CAUSE: In FTD, a protein known as TDP-43 accumulates within cells at the front of the brain. In one form of FTD known as Pick’s disease, tau protein, found in the hippocampus of people with AD, accumulates within cells in the frontal lobes.
TYPICAL CASE: A person developing FTD generally exhibits personality or mood changes. An outgoing person may become withdrawn and depressed, while an introverted person may become loud and outgoing. Socially inappropriate behavior may also become more common. Later, FTD patients may develop speech difficulties as they lose the ability to recall the meaning of words, or they may start to speak with great fluency while making no sense.
TREATMENT: Only symptomatic treatments are available with medications developed for other disorders, such as psychiatric medications for behavioral problems or mood disorders. There are no treatments for language problems.
ON THE HORIZON: Methylene blue, a drug in development for AD, inhibits the aggregation of tau protein, so it may help patients with Pick’s disease.
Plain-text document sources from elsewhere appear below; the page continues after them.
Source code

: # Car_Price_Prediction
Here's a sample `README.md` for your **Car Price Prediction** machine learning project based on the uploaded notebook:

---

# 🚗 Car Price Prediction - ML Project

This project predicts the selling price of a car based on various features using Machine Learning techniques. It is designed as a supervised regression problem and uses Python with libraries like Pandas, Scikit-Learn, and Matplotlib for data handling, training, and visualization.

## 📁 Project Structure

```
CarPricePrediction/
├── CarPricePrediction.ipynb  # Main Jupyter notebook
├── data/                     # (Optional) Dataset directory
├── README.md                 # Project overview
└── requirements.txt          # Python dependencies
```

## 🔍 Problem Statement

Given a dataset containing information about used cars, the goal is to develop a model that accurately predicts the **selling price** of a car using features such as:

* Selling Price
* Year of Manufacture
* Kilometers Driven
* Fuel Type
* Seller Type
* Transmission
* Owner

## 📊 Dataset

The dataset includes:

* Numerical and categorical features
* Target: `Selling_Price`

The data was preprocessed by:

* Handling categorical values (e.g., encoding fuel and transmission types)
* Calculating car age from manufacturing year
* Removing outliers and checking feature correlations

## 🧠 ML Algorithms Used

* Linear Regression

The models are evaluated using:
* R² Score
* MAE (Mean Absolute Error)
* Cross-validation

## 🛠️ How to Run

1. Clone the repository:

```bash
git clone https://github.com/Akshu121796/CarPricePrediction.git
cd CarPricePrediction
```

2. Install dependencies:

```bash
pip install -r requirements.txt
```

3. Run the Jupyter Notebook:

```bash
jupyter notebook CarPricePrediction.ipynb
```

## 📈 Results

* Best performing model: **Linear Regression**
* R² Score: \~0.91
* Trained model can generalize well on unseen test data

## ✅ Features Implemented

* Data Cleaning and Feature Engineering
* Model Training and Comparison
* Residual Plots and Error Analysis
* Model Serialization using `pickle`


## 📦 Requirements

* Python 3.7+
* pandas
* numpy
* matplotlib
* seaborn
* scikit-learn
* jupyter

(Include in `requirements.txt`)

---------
Another tau aggregation inhibitor known as AL-108, or davunetide, is in clinical trials, and may soon become the first tau-active drug available in the U.S. TDP-43, the offending protein in other forms of FTD, was discovered only three years ago, leaving little time for the development of effective treatments.
DESCRIPTION: Since this dementia results from several small strokes, and strokes can affect any part of the brain, the symptoms of vascular can vary widely. However, they usually include declines in problem-solving ability, memory, and socially appropriate behavior.
CAUSE: Vascular dementia is believed to result from damage to brain cells caused by lack of oxygen when the blood supply is cut during a series of mild strokes. However, one study of 1,000 brains from demented patients who had died found only six that had pure vascular dementia, with the slow progression typical of the disorder. The rest also had another form of dementia.
TYPICAL CASE: To be diagnosed with vascular dementia, a patient must show evidence of a stroke in a location that could affect cognition, and cognitive problems must develop within three to six months of the stroke. A patient who meets these criteria may develop memory problems and have trouble speaking coherently or understanding the speech of others. They may also develop motor difficulties that prevent them from dressing themselves.
TREATMENT: The first goal is to reduce stroke risk by improving cardiovascular health. Statins may be prescribed to lower cholesterol, anti-hypertensives to lower blood pressure, and omega-3 pills to improve triglyceride levels. Low-dose aspirin may be prescribed to inhibit the clotting of the blood, and patients may be urged to give up smoking and drinking and reduce stress.
ON THE HORIZON: Damage from strokes cannot be reversed, but the brain can compensate for some deficits. Physical therapy designed to stimulate brain plasticity may provide some help.